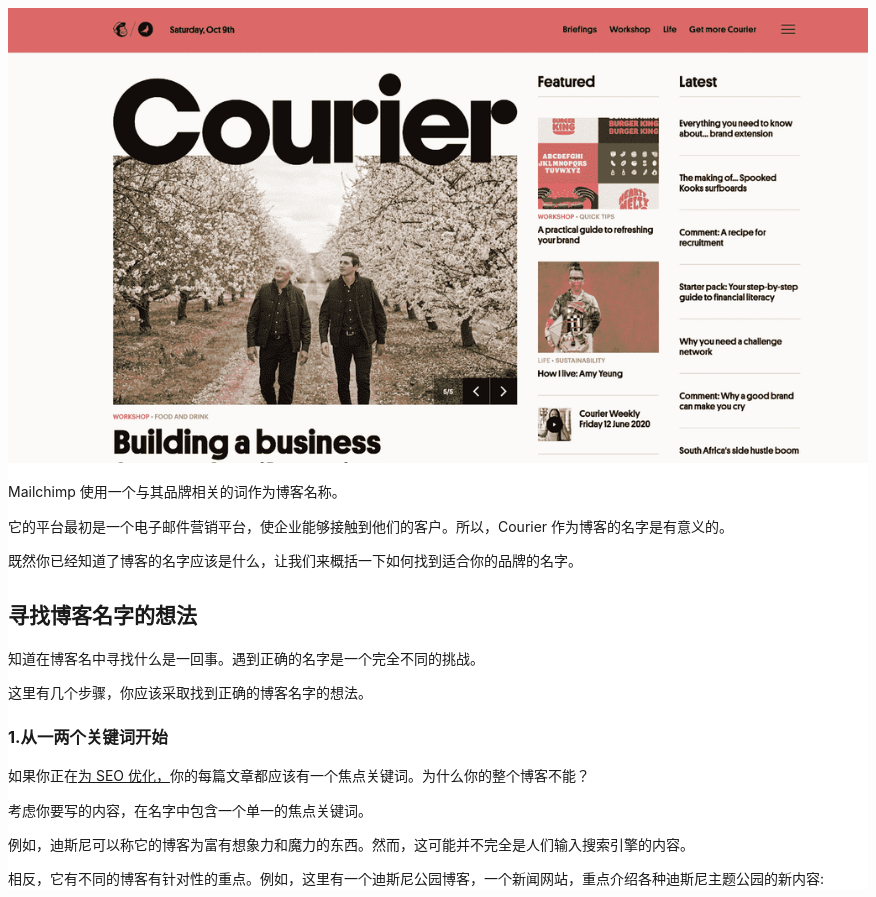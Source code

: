 

![Mailchimp uses a word associated with its brand as a blog name](img/1f76d85ac80bfff39e7855044f7b70d3.png)

Mailchimp 使用一个与其品牌相关的词作为博客名称。





它的平台最初是一个电子邮件营销平台，使企业能够接触到他们的客户。所以，Courier 作为博客的名字是有意义的。

既然你已经知道了博客的名字应该是什么，让我们来概括一下如何找到适合你的品牌的名字。


## 寻找博客名字的想法

知道在博客名中寻找什么是一回事。遇到正确的名字是一个完全不同的挑战。

这里有几个步骤，你应该采取找到正确的博客名字的想法。

### 1.从一两个关键词开始

如果你正在[为 SEO 优化，](https://kinsta.com/blog/wordpress-seo/)你的每篇文章都应该有一个焦点关键词。为什么你的整个博客不能？

考虑你要写的内容，在名字中包含一个单一的焦点关键词。

例如，迪斯尼可以称它的博客为富有想象力和魔力的东西。然而，这可能并不完全是人们输入搜索引擎的内容。

相反，它有不同的博客有针对性的重点。例如，这里有一个迪斯尼公园博客，一个新闻网站，重点介绍各种迪斯尼主题公园的新内容:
---
### What the exercise asks
The task requires that every line above be transcribed exactly, without the images.

### Response area
Source code

: 

![Mailchimp uses a word associated with its brand as a blog name](img/1f76d85ac80bfff39e7855044f7b70d3.png)

Mailchimp 使用一个与其品牌相关的词作为博客名称。





它的平台最初是一个电子邮件营销平台，使企业能够接触到他们的客户。所以，Courier 作为博客的名字是有意义的。

既然你已经知道了博客的名字应该是什么，让我们来概括一下如何找到适合你的品牌的名字。


## 寻找博客名字的想法

知道在博客名中寻找什么是一回事。遇到正确的名字是一个完全不同的挑战。

这里有几个步骤，你应该采取找到正确的博客名字的想法。

### 1.从一两个关键词开始

如果你正在[为 SEO 优化，](https://kinsta.com/blog/wordpress-seo/)你的每篇文章都应该有一个焦点关键词。为什么你的整个博客不能？

考虑你要写的内容，在名字中包含一个单一的焦点关键词。

例如，迪斯尼可以称它的博客为富有想象力和魔力的东西。然而，这可能并不完全是人们输入搜索引擎的内容。

相反，它有不同的博客有针对性的重点。例如，这里有一个迪斯尼公园博客，一个新闻网站，重点介绍各种迪斯尼主题公园的新内容:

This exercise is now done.